Stored data:

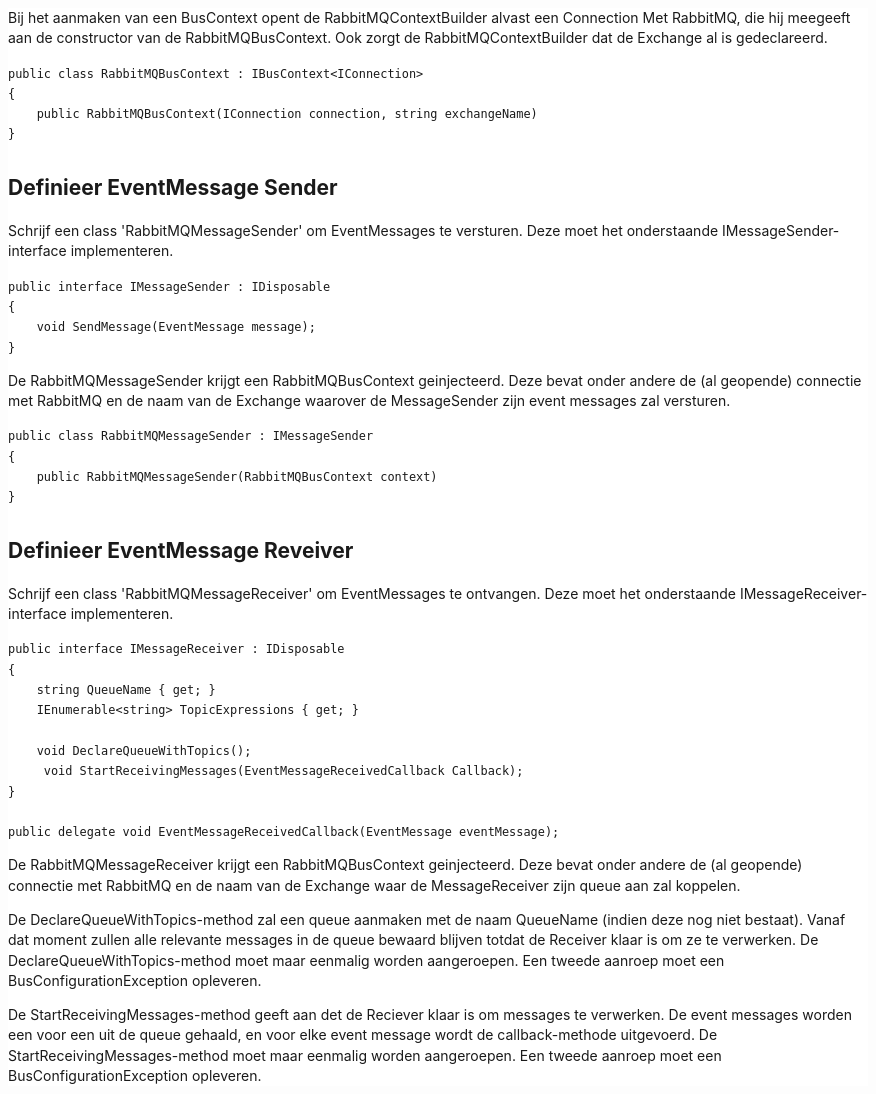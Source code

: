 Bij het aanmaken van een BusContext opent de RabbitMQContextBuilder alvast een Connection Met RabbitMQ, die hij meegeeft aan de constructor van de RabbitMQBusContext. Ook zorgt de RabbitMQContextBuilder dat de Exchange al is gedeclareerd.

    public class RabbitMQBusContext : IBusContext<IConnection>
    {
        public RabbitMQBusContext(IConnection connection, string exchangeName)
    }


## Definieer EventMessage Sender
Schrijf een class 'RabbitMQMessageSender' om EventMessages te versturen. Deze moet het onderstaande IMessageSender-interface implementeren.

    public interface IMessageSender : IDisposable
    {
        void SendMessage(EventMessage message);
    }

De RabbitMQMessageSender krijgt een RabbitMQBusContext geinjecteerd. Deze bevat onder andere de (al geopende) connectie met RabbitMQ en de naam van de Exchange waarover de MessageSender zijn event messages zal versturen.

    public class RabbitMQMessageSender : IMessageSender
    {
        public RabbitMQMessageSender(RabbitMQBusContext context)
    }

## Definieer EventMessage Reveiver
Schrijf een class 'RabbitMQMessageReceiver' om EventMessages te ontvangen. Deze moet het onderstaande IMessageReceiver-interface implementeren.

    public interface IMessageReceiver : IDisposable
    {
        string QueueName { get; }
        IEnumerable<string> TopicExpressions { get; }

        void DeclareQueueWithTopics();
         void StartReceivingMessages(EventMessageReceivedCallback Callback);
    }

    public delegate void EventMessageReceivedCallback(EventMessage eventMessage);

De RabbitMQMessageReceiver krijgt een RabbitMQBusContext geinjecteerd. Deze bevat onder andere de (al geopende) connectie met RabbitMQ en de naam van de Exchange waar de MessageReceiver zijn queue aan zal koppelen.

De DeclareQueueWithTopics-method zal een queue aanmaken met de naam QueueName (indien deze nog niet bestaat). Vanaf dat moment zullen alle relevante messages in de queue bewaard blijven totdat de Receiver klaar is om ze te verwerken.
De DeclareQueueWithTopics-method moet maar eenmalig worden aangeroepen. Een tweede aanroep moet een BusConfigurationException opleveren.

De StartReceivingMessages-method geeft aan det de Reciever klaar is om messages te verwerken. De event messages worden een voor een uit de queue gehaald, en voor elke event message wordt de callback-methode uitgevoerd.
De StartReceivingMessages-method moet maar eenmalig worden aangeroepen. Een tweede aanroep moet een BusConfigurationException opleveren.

==

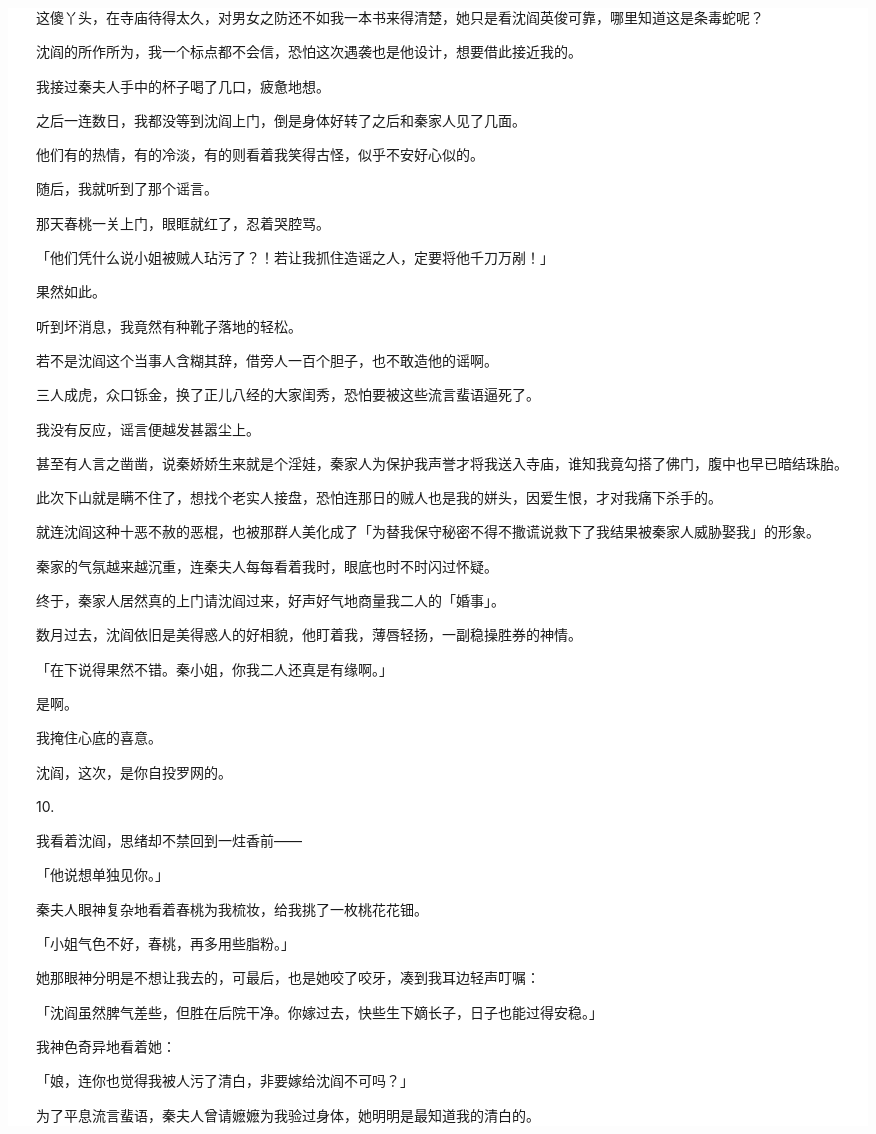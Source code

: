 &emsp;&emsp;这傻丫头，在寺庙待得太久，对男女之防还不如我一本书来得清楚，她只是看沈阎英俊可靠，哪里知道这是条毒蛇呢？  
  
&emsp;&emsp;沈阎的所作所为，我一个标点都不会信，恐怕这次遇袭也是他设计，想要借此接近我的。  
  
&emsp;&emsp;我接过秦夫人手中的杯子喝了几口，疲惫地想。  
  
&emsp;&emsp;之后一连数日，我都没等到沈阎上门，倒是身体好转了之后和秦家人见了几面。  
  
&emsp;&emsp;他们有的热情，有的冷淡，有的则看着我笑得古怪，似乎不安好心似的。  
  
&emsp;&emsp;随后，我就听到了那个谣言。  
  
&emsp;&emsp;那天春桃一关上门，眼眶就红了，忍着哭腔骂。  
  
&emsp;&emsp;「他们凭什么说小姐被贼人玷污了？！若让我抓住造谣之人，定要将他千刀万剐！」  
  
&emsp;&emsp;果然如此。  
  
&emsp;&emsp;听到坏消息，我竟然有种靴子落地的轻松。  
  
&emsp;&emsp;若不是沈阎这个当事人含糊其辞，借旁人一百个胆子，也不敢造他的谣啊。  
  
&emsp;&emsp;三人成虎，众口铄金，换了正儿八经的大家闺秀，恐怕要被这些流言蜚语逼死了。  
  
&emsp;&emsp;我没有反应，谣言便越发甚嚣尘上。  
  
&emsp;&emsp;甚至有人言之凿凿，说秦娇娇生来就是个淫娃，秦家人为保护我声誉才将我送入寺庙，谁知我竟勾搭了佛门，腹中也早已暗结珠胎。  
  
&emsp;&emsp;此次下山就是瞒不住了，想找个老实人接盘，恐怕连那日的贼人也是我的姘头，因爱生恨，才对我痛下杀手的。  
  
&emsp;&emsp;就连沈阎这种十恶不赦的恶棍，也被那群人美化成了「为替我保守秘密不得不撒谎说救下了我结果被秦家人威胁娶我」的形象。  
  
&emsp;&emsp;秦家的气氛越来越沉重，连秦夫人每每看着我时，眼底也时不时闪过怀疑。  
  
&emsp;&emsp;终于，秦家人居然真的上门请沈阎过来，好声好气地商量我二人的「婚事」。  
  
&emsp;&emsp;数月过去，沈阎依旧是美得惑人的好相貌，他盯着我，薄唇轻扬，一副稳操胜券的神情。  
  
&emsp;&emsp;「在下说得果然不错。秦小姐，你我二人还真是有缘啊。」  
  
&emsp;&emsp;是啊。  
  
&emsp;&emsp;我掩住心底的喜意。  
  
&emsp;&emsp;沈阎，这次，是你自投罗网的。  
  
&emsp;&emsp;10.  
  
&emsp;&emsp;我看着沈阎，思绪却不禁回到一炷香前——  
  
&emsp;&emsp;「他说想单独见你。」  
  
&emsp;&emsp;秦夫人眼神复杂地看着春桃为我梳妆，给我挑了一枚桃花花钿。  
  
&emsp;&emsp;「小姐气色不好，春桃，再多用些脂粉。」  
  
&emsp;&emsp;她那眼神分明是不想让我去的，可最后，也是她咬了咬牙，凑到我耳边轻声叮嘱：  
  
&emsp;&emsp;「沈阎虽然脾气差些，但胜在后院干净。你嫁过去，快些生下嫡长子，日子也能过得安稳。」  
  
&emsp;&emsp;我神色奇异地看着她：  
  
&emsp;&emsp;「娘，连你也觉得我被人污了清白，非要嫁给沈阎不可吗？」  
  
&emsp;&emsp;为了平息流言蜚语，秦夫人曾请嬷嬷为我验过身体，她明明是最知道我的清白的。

(Task requirements): Read through the lines above and collect those that contain the string "klaar".

(Response area):
De DeclareQueueWithTopics-method zal een queue aanmaken met de naam QueueName (indien deze nog niet bestaat). Vanaf dat moment zullen alle relevante messages in de queue bewaard blijven totdat de Receiver klaar is om ze te verwerken.
De StartReceivingMessages-method geeft aan det de Reciever klaar is om messages te verwerken. De event messages worden een voor een uit de queue gehaald, en voor elke event message wordt de callback-methode uitgevoerd.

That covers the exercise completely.